I agree with what the link author wrote here. Nanostores is great (s/o EvilMartians), but it's not as natural or easy to use as each respective framework's context solution.

pier25•11mo ago
You're right. Sorry I misunderstood. For some reason instead of "context" I read "state".
danabramov•11mo ago
I slightly disagree with your nit. I don’t think code fence really demarcates the boundary because the code below the fence definitely does run on the server — otherwise, referencing other Astro components wouldn’t work there. The fence represents the “bindings vs template” separation but not “server vs client” in my reading.
skeptrune•11mo ago
Fair point, you've convinced me on the "bindings vs template" distinction.
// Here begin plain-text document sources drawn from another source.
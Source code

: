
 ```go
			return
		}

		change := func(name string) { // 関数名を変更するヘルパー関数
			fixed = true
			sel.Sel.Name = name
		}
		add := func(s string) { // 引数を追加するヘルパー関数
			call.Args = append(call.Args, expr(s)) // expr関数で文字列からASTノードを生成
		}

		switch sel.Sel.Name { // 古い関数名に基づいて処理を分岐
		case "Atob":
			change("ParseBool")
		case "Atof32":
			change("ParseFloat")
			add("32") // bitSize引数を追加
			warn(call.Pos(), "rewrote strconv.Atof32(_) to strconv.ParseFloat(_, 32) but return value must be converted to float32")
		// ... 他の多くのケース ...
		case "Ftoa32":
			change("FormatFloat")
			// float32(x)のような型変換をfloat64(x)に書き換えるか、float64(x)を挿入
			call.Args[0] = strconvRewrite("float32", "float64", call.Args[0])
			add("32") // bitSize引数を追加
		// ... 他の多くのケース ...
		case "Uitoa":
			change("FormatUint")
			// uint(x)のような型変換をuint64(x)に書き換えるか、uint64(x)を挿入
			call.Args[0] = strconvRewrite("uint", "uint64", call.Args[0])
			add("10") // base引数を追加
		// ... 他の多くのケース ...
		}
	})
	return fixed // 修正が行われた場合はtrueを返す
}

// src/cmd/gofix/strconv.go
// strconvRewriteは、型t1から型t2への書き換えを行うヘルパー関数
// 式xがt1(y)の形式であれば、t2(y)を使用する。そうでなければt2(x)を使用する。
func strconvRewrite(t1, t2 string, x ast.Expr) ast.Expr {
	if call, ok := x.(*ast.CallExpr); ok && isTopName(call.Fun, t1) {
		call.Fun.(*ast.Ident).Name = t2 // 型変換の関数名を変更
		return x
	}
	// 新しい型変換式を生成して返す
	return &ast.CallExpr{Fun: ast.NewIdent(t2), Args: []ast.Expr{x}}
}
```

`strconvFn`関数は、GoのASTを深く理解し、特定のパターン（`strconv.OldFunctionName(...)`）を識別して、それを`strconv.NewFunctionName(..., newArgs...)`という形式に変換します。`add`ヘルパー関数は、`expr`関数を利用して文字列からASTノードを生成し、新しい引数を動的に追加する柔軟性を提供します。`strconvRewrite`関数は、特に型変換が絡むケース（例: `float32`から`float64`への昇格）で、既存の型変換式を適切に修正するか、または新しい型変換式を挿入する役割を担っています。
However, from a developer's perspective, the ability to securely make backend requests with secrets in the top fenced area and pass results to the template still feels like a clear "server-side execution context" boundary.

danabramov•11mo ago
Yeah. Not saying it’s the same thing but the conceptual equivalent to this boundary is

import "server-only"

This causes a build error if imported from a client environment. So the intended usage is that you put that into your secrets (and maybe even in your data layer entry point) and you’re golden. It will poison any transitive import that eventually imports that thing.

The developer wouldn’t necessarily “see” where they are at any given moment but importing the “wrong thing” would give them a module stack trace so they can decide where to “make the cut”. It takes a bit to embrace this workflow but it’s productive once you “mark” what’s server-only.

The enforcement of “can’t use state on the client” is built on the same mechanism but inverse (client-only).

flashblaze•11mo ago
Love love love Astro. Been using it since it was launched. My personal site and 1st product's landing page both are built using Astro. Builds fast, has the ability to ship 0 JS and allows to any frontend libarary makes it a killer framework imo.